# WHAT IS EXPECTED
Word for word, reproduce every line of the data.

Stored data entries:
* * * * * * * * *

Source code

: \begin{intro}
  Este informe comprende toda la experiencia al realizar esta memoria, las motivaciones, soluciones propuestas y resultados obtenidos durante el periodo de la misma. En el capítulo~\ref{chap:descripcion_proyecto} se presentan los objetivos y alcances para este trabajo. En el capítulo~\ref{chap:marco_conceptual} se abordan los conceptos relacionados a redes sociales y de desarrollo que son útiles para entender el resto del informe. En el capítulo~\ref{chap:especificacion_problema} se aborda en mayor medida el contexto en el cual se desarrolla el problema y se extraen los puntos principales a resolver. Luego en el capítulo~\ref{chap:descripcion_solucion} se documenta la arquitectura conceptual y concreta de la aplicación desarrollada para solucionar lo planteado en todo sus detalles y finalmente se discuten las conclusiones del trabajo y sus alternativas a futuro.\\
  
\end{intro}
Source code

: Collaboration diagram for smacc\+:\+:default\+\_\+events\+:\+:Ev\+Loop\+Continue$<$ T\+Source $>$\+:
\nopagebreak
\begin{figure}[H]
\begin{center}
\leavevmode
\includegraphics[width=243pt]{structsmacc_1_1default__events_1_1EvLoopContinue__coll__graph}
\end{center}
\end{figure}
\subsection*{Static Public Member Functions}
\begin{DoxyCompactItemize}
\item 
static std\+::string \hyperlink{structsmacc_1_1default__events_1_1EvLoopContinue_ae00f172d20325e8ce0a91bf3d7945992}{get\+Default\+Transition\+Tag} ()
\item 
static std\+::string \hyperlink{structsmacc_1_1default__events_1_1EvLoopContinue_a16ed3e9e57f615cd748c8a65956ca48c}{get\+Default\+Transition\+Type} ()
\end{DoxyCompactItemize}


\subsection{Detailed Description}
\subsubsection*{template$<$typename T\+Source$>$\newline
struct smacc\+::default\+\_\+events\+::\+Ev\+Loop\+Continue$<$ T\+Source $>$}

* * * * * * * * *

# ANSWER TO THE PROBLEM
Source code

: \begin{intro}
  Este informe comprende toda la experiencia al realizar esta memoria, las motivaciones, soluciones propuestas y resultados obtenidos durante el periodo de la misma. En el capítulo~\ref{chap:descripcion_proyecto} se presentan los objetivos y alcances para este trabajo. En el capítulo~\ref{chap:marco_conceptual} se abordan los conceptos relacionados a redes sociales y de desarrollo que son útiles para entender el resto del informe. En el capítulo~\ref{chap:especificacion_problema} se aborda en mayor medida el contexto en el cual se desarrolla el problema y se extraen los puntos principales a resolver. Luego en el capítulo~\ref{chap:descripcion_solucion} se documenta la arquitectura conceptual y concreta de la aplicación desarrollada para solucionar lo planteado en todo sus detalles y finalmente se discuten las conclusiones del trabajo y sus alternativas a futuro.\\
  
\end{intro}
Source code

: Collaboration diagram for smacc\+:\+:default\+\_\+events\+:\+:Ev\+Loop\+Continue$<$ T\+Source $>$\+:
\nopagebreak
\begin{figure}[H]
\begin{center}
\leavevmode
\includegraphics[width=243pt]{structsmacc_1_1default__events_1_1EvLoopContinue__coll__graph}
\end{center}
\end{figure}
\subsection*{Static Public Member Functions}
\begin{DoxyCompactItemize}
\item 
static std\+::string \hyperlink{structsmacc_1_1default__events_1_1EvLoopContinue_ae00f172d20325e8ce0a91bf3d7945992}{get\+Default\+Transition\+Tag} ()
\item 
static std\+::string \hyperlink{structsmacc_1_1default__events_1_1EvLoopContinue_a16ed3e9e57f615cd748c8a65956ca48c}{get\+Default\+Transition\+Type} ()
\end{DoxyCompactItemize}


\subsection{Detailed Description}
\subsubsection*{template$<$typename T\+Source$>$\newline
struct smacc\+::default\+\_\+events\+::\+Ev\+Loop\+Continue$<$ T\+Source $>$}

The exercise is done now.